We recently connected with Isaac Saldana and have shared our conversation below.
Isaac, appreciate you joining us today. Can you recount a story of an unexpected problem you’ve faced along the way?
The most unexpected problem I’ve faced was an engineering problem at SendGrid, but not the type of engineering problem you’d expect. It was not engineering a technological solution but rather engineering a mindset shift for myself. I had to transition from being an introverted engineer to becoming a CEO. At first being a leader felt deeply uncomfortable, because I was making the mistake of thinking a leader was promoting myself and requiring me to grow an ego that I didn’t have. Asserting me, Isaac, was not how I was brought up in a working class Mexican family.
But Sendgrid needed strong leadership to compete against industry giants with deep pockets. So I had no choice. Company growth depended on my personal growth. I treated this growth as a project, and as a simple proposition: as a leader I was playing a role that was promoting ideas and the company not me.
Addressing these issues meant confronting my introversion head-on, realizing my weaknesses, and embracing them. What kept me going was the thought that if I didn’t step out of my comfort zone, our groundbreaking ideas might never see the light of day.
As always, we appreciate you sharing your insights and we’ve got a few more questions for you, but before we get to all of that can you take a minute to introduce yourself and give our readers some of your background and context?

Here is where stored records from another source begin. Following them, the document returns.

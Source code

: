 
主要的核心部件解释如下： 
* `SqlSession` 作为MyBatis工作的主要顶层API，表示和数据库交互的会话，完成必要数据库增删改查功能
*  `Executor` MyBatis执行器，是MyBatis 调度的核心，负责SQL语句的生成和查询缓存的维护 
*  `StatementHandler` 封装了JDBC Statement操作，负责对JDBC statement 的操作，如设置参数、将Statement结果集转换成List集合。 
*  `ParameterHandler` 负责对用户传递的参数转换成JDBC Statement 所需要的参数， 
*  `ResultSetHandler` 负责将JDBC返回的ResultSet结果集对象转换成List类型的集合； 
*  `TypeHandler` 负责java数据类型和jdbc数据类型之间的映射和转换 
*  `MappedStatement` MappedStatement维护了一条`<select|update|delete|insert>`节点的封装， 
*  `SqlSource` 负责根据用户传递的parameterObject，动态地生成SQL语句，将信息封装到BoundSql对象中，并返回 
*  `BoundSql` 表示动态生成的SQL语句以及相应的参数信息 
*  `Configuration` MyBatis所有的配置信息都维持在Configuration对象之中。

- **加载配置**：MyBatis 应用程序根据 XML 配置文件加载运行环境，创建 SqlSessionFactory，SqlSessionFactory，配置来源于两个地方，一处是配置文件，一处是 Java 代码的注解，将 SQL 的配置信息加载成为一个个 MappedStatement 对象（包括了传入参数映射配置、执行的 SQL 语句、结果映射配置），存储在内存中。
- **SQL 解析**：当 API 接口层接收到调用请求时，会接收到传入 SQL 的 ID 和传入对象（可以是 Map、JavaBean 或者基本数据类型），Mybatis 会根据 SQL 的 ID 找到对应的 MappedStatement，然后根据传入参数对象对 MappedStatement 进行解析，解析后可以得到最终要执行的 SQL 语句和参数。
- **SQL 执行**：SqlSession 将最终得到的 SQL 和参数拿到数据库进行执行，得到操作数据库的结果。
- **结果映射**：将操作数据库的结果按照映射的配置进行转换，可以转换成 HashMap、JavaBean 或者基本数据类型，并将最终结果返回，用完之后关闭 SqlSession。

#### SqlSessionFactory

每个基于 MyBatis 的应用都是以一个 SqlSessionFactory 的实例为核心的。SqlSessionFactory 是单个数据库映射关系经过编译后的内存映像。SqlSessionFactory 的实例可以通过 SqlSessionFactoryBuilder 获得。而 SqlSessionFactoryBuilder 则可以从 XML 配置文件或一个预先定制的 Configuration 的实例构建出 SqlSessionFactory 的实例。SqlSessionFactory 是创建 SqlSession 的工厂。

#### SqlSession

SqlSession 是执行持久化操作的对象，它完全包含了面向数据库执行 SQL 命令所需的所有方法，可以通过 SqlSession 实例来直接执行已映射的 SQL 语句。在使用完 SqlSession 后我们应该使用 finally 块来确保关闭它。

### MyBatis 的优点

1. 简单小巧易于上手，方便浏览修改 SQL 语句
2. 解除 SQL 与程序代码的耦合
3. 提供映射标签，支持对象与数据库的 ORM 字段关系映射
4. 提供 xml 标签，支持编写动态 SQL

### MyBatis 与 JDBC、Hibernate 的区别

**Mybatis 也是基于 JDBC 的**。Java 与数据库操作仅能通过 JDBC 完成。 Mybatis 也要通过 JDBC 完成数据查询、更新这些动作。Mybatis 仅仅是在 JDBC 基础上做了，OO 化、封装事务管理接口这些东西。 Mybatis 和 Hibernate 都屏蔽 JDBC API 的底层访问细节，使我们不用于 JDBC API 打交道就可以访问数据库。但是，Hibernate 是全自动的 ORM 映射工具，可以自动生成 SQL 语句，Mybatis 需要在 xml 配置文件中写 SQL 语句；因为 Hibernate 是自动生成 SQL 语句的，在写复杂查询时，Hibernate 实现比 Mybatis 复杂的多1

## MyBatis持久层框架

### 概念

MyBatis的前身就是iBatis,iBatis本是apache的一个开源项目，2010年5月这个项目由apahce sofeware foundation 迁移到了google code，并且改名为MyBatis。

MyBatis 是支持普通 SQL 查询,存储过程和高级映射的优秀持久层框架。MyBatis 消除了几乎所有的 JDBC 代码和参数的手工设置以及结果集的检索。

I’m Isaac Saldana, and my story isn’t the typical tech whiz kid narrative you’d expect. I was born to a working class family, raised in Mexico and came back to the U.S. without knowing English. As a student, I had responsibilities most dorm room entrepreneurs do not. I married and started a family at age 19.
So I had much to overcome.
I co-founded SendGrid, a game-changer in cloud-based email delivery.
But my latest venture, Memo, is closest to my heart. Memo is redefining the traditional rules of social media, but for now, I will leave it as that!
Can you share a story from your journey that illustrates your resilience?
A vivid one is when I was 19. I was married, juggling two jobs, and attending school full-time. I remember nights when sleep was a luxury because I had to pass my classes. Every day, I was reminded to put one foot in front of the other and persevere. That experience shaped my entrepreneurial mindset, and creating a tech startup is no different, it is just another hurdle to jump.
Learning and unlearning are both critical parts of growth – can you share a story of a time when you had to unlearn a lesson?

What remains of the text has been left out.